The data

________________

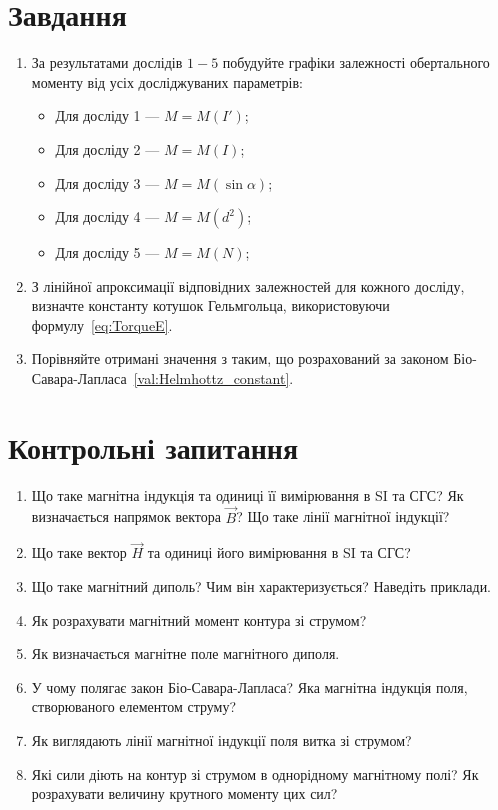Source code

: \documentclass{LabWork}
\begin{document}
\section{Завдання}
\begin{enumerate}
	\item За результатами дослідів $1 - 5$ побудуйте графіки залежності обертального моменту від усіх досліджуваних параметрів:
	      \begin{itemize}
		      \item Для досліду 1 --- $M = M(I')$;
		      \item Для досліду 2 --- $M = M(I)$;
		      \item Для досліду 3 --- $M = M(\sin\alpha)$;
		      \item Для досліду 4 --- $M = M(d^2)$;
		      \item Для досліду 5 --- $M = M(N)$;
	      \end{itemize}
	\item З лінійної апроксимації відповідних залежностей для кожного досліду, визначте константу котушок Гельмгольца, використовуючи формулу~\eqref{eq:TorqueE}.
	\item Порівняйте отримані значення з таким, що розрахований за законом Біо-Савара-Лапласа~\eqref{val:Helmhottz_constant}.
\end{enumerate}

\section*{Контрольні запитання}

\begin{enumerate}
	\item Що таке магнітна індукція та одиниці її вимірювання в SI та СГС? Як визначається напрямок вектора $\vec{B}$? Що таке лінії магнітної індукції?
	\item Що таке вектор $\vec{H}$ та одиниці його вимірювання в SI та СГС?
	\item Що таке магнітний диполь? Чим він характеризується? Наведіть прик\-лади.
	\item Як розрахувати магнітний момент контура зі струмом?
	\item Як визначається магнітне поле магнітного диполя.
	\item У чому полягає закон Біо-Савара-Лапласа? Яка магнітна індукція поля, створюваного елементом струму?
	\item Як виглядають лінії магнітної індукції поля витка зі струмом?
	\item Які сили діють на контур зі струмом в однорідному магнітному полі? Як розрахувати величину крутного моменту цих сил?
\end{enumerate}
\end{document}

________________

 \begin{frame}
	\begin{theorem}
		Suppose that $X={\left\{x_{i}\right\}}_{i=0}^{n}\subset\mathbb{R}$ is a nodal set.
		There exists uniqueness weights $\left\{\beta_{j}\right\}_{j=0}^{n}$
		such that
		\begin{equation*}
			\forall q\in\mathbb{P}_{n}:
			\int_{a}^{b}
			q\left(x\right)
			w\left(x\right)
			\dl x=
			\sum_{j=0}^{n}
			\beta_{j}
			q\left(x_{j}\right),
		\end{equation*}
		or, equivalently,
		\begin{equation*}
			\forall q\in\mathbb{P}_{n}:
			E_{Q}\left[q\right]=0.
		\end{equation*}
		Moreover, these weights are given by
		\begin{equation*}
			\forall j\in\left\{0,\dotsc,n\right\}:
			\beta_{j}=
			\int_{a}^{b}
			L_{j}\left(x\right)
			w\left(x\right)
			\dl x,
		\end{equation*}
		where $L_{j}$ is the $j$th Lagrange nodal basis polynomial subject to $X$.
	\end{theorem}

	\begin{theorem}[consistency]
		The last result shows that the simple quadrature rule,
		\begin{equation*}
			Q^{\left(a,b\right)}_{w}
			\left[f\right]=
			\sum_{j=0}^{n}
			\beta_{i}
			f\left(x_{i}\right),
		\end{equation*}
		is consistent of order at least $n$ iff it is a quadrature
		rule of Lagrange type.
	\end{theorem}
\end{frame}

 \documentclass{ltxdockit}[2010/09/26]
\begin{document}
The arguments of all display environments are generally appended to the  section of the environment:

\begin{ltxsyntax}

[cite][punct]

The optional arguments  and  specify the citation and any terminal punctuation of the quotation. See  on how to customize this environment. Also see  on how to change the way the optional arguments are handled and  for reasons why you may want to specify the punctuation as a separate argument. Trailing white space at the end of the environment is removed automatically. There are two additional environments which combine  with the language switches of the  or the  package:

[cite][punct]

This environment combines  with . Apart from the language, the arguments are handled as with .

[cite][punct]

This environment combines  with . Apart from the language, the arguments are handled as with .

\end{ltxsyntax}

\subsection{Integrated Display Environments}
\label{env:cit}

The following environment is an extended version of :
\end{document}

________________

Aim of the exercise
Determine the number of lines in the entries that contain "лінії", then write that number alone.

Answer box
2